Reproduce each record verbatim, images excluded.

═════ Exercise input

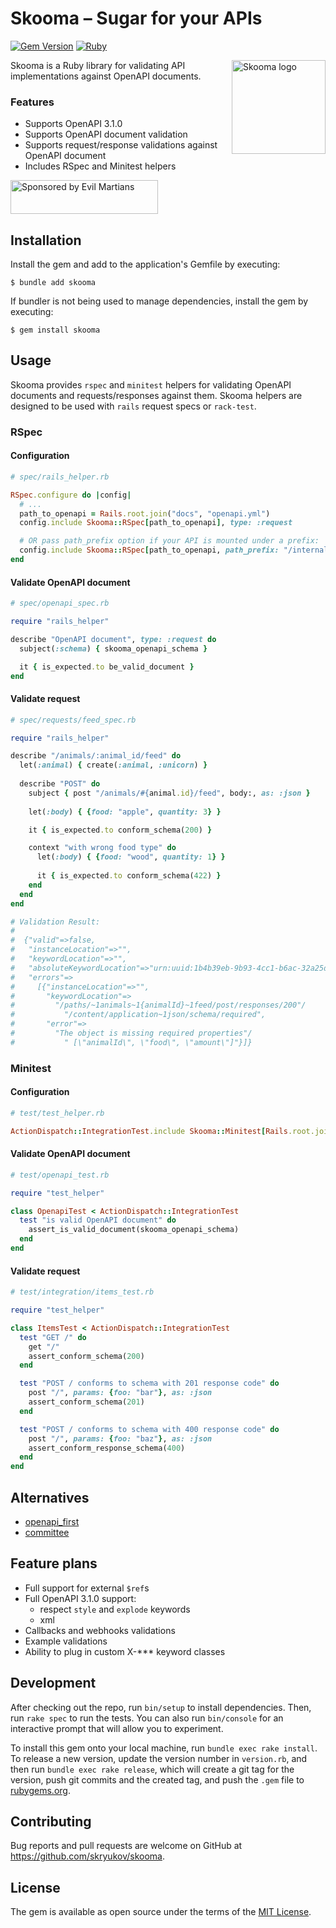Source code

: # Skooma – Sugar for your APIs

[![Gem Version](https://badge.fury.io/rb/skooma.svg)](https://rubygems.org/gems/skooma)
[![Ruby](https://github.com/skryukov/skooma/actions/workflows/main.yml/badge.svg)](https://github.com/skryukov/skooma/actions/workflows/main.yml)

<img align="right" height="150" width="150" title="Skooma logo" src="./assets/logo.svg">

Skooma is a Ruby library for validating API implementations against OpenAPI documents.

### Features

- Supports OpenAPI 3.1.0
- Supports OpenAPI document validation
- Supports request/response validations against OpenAPI document
- Includes RSpec and Minitest helpers

<a href="https://evilmartians.com/?utm_source=skooma&utm_campaign=project_page">
<img src="https://evilmartians.com/badges/sponsored-by-evil-martians.svg" alt="Sponsored by Evil Martians" width="236" height="54">
</a>

## Installation

Install the gem and add to the application's Gemfile by executing:

    $ bundle add skooma

If bundler is not being used to manage dependencies, install the gem by executing:

    $ gem install skooma

## Usage

Skooma provides `rspec` and `minitest` helpers for validating OpenAPI documents and requests/responses against them.
Skooma helpers are designed to be used with `rails` request specs or `rack-test`.

### RSpec

#### Configuration

```ruby
# spec/rails_helper.rb

RSpec.configure do |config|
  # ...
  path_to_openapi = Rails.root.join("docs", "openapi.yml")
  config.include Skooma::RSpec[path_to_openapi], type: :request

  # OR pass path_prefix option if your API is mounted under a prefix:
  config.include Skooma::RSpec[path_to_openapi, path_prefix: "/internal/api"], type: :request
end
```

#### Validate OpenAPI document

```ruby
# spec/openapi_spec.rb

require "rails_helper"

describe "OpenAPI document", type: :request do
  subject(:schema) { skooma_openapi_schema }

  it { is_expected.to be_valid_document }
end
```

#### Validate request

```ruby
# spec/requests/feed_spec.rb

require "rails_helper"

describe "/animals/:animal_id/feed" do  
  let(:animal) { create(:animal, :unicorn) }
  
  describe "POST" do
    subject { post "/animals/#{animal.id}/feed", body:, as: :json }
    
    let(:body) { {food: "apple", quantity: 3} }

    it { is_expected.to conform_schema(200) }

    context "with wrong food type" do
      let(:body) { {food: "wood", quantity: 1} }
    
      it { is_expected.to conform_schema(422) }
    end
  end
end

# Validation Result:
#
#  {"valid"=>false,
#   "instanceLocation"=>"",
#   "keywordLocation"=>"",
#   "absoluteKeywordLocation"=>"urn:uuid:1b4b39eb-9b93-4cc1-b6ac-32a25d9bff50#",
#   "errors"=>
#     [{"instanceLocation"=>"",
#       "keywordLocation"=>
#         "/paths/~1animals~1{animalId}~1feed/post/responses/200"/
#           "/content/application~1json/schema/required",
#       "error"=>
#         "The object is missing required properties"/
#           " [\"animalId\", \"food\", \"amount\"]"}]}
```

### Minitest

#### Configuration

```ruby
# test/test_helper.rb

ActionDispatch::IntegrationTest.include Skooma::Minitest[Rails.root.join("docs", "openapi.yml")]
```

#### Validate OpenAPI document

```ruby
# test/openapi_test.rb

require "test_helper"

class OpenapiTest < ActionDispatch::IntegrationTest
  test "is valid OpenAPI document" do
    assert_is_valid_document(skooma_openapi_schema)
  end
end
```

#### Validate request

```ruby
# test/integration/items_test.rb

require "test_helper"

class ItemsTest < ActionDispatch::IntegrationTest
  test "GET /" do
    get "/"
    assert_conform_schema(200)
  end

  test "POST / conforms to schema with 201 response code" do
    post "/", params: {foo: "bar"}, as: :json
    assert_conform_schema(201)
  end

  test "POST / conforms to schema with 400 response code" do
    post "/", params: {foo: "baz"}, as: :json
    assert_conform_response_schema(400)
  end
end
```

## Alternatives

- [openapi_first](https://github.com/ahx/openapi_first)
- [committee](https://github.com/interagent/committee)

## Feature plans

- Full support for external `$ref`s
- Full OpenAPI 3.1.0 support:
  - respect `style` and `explode` keywords
  - xml
- Callbacks and webhooks validations
- Example validations
- Ability to plug in custom X-*** keyword classes

## Development

After checking out the repo, run `bin/setup` to install dependencies. Then, run `rake spec` to run the tests. You can also run `bin/console` for an interactive prompt that will allow you to experiment.

To install this gem onto your local machine, run `bundle exec rake install`. To release a new version, update the version number in `version.rb`, and then run `bundle exec rake release`, which will create a git tag for the version, push git commits and the created tag, and push the `.gem` file to [rubygems.org](https://rubygems.org).

## Contributing

Bug reports and pull requests are welcome on GitHub at https://github.com/skryukov/skooma.

## License

The gem is available as open source under the terms of the [MIT License](https://opensource.org/licenses/MIT).
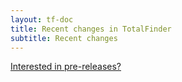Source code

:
 ```yaml
---
layout: tf-doc
title: Recent changes in TotalFinder
subtitle: Recent changes
---
```


<script src="/shared/js/changelog.js" type="text/javascript" charset="utf-8"></script>

<div class="changelog-info">
<a href="/beta-changes">Interested in pre-releases?</a>
</div>

<div class="changelogx">
  <div id="page" class="changelog"></div>
</div>

<script type="text/coffeescript" charset="utf-8">
  nonce = -> (Math.random() + "").substring(2)
  source = "changelog.txt"
  hashToSelector = (h) -> h.replace /\./g, "\\." # http://stackoverflow.com/a/9930611/84283
  
  $.get "#{source}?x=#{nonce()}", (data) ->
    changelog = parsePlaintextChangelog(data)

    getDownloadLinkForVersion = (version) -> "http://downloads.binaryage.com/TotalFinder-#{version}.dmg"
    getReleaseDateText = (date) -> "released on " + date
    generateChangelogHTML "#page", changelog, getDownloadLinkForVersion, getReleaseDateText

    # http://stackoverflow.com/a/13952352/84283
    if window.location.hash
      $(document.body).animate
        scrollTop: $(hashToSelector(window.location.hash)).offset().top
      , 1000
    
</script>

══════════

*Reply to the exercise*:
Source code

: # Skooma – Sugar for your APIs

[![Gem Version](https://badge.fury.io/rb/skooma.svg)](https://rubygems.org/gems/skooma)
[![Ruby](https://github.com/skryukov/skooma/actions/workflows/main.yml/badge.svg)](https://github.com/skryukov/skooma/actions/workflows/main.yml)

<img align="right" height="150" width="150" title="Skooma logo" src="./assets/logo.svg">

Skooma is a Ruby library for validating API implementations against OpenAPI documents.

### Features

- Supports OpenAPI 3.1.0
- Supports OpenAPI document validation
- Supports request/response validations against OpenAPI document
- Includes RSpec and Minitest helpers

<a href="https://evilmartians.com/?utm_source=skooma&utm_campaign=project_page">
<img src="https://evilmartians.com/badges/sponsored-by-evil-martians.svg" alt="Sponsored by Evil Martians" width="236" height="54">
</a>

## Installation

Install the gem and add to the application's Gemfile by executing:

    $ bundle add skooma

If bundler is not being used to manage dependencies, install the gem by executing:

    $ gem install skooma

## Usage

Skooma provides `rspec` and `minitest` helpers for validating OpenAPI documents and requests/responses against them.
Skooma helpers are designed to be used with `rails` request specs or `rack-test`.

### RSpec

#### Configuration

```ruby
# spec/rails_helper.rb

RSpec.configure do |config|
  # ...
  path_to_openapi = Rails.root.join("docs", "openapi.yml")
  config.include Skooma::RSpec[path_to_openapi], type: :request

  # OR pass path_prefix option if your API is mounted under a prefix:
  config.include Skooma::RSpec[path_to_openapi, path_prefix: "/internal/api"], type: :request
end
```

#### Validate OpenAPI document

```ruby
# spec/openapi_spec.rb

require "rails_helper"

describe "OpenAPI document", type: :request do
  subject(:schema) { skooma_openapi_schema }

  it { is_expected.to be_valid_document }
end
```

#### Validate request

```ruby
# spec/requests/feed_spec.rb

require "rails_helper"

describe "/animals/:animal_id/feed" do  
  let(:animal) { create(:animal, :unicorn) }
  
  describe "POST" do
    subject { post "/animals/#{animal.id}/feed", body:, as: :json }
    
    let(:body) { {food: "apple", quantity: 3} }

    it { is_expected.to conform_schema(200) }

    context "with wrong food type" do
      let(:body) { {food: "wood", quantity: 1} }
    
      it { is_expected.to conform_schema(422) }
    end
  end
end

# Validation Result:
#
#  {"valid"=>false,
#   "instanceLocation"=>"",
#   "keywordLocation"=>"",
#   "absoluteKeywordLocation"=>"urn:uuid:1b4b39eb-9b93-4cc1-b6ac-32a25d9bff50#",
#   "errors"=>
#     [{"instanceLocation"=>"",
#       "keywordLocation"=>
#         "/paths/~1animals~1{animalId}~1feed/post/responses/200"/
#           "/content/application~1json/schema/required",
#       "error"=>
#         "The object is missing required properties"/
#           " [\"animalId\", \"food\", \"amount\"]"}]}
```

### Minitest

#### Configuration

```ruby
# test/test_helper.rb

ActionDispatch::IntegrationTest.include Skooma::Minitest[Rails.root.join("docs", "openapi.yml")]
```

#### Validate OpenAPI document

```ruby
# test/openapi_test.rb

require "test_helper"

class OpenapiTest < ActionDispatch::IntegrationTest
  test "is valid OpenAPI document" do
    assert_is_valid_document(skooma_openapi_schema)
  end
end
```

#### Validate request

```ruby
# test/integration/items_test.rb

require "test_helper"

class ItemsTest < ActionDispatch::IntegrationTest
  test "GET /" do
    get "/"
    assert_conform_schema(200)
  end

  test "POST / conforms to schema with 201 response code" do
    post "/", params: {foo: "bar"}, as: :json
    assert_conform_schema(201)
  end

  test "POST / conforms to schema with 400 response code" do
    post "/", params: {foo: "baz"}, as: :json
    assert_conform_response_schema(400)
  end
end
```

## Alternatives

- [openapi_first](https://github.com/ahx/openapi_first)
- [committee](https://github.com/interagent/committee)

## Feature plans

- Full support for external `$ref`s
- Full OpenAPI 3.1.0 support:
  - respect `style` and `explode` keywords
  - xml
- Callbacks and webhooks validations
- Example validations
- Ability to plug in custom X-*** keyword classes

## Development

After checking out the repo, run `bin/setup` to install dependencies. Then, run `rake spec` to run the tests. You can also run `bin/console` for an interactive prompt that will allow you to experiment.

To install this gem onto your local machine, run `bundle exec rake install`. To release a new version, update the version number in `version.rb`, and then run `bundle exec rake release`, which will create a git tag for the version, push git commits and the created tag, and push the `.gem` file to [rubygems.org](https://rubygems.org).

## Contributing

Bug reports and pull requests are welcome on GitHub at https://github.com/skryukov/skooma.

## License

The gem is available as open source under the terms of the [MIT License](https://opensource.org/licenses/MIT).
Source code

:
 ```yaml
---
layout: tf-doc
title: Recent changes in TotalFinder
subtitle: Recent changes
---
```


<script src="/shared/js/changelog.js" type="text/javascript" charset="utf-8"></script>

<div class="changelog-info">
<a href="/beta-changes">Interested in pre-releases?</a>
</div>

<div class="changelogx">
  <div id="page" class="changelog"></div>
</div>

<script type="text/coffeescript" charset="utf-8">
  nonce = -> (Math.random() + "").substring(2)
  source = "changelog.txt"
  hashToSelector = (h) -> h.replace /\./g, "\\." # http://stackoverflow.com/a/9930611/84283
  
  $.get "#{source}?x=#{nonce()}", (data) ->
    changelog = parsePlaintextChangelog(data)

    getDownloadLinkForVersion = (version) -> "http://downloads.binaryage.com/TotalFinder-#{version}.dmg"
    getReleaseDateText = (date) -> "released on " + date
    generateChangelogHTML "#page", changelog, getDownloadLinkForVersion, getReleaseDateText

    # http://stackoverflow.com/a/13952352/84283
    if window.location.hash
      $(document.body).animate
        scrollTop: $(hashToSelector(window.location.hash)).offset().top
      , 1000
    
</script>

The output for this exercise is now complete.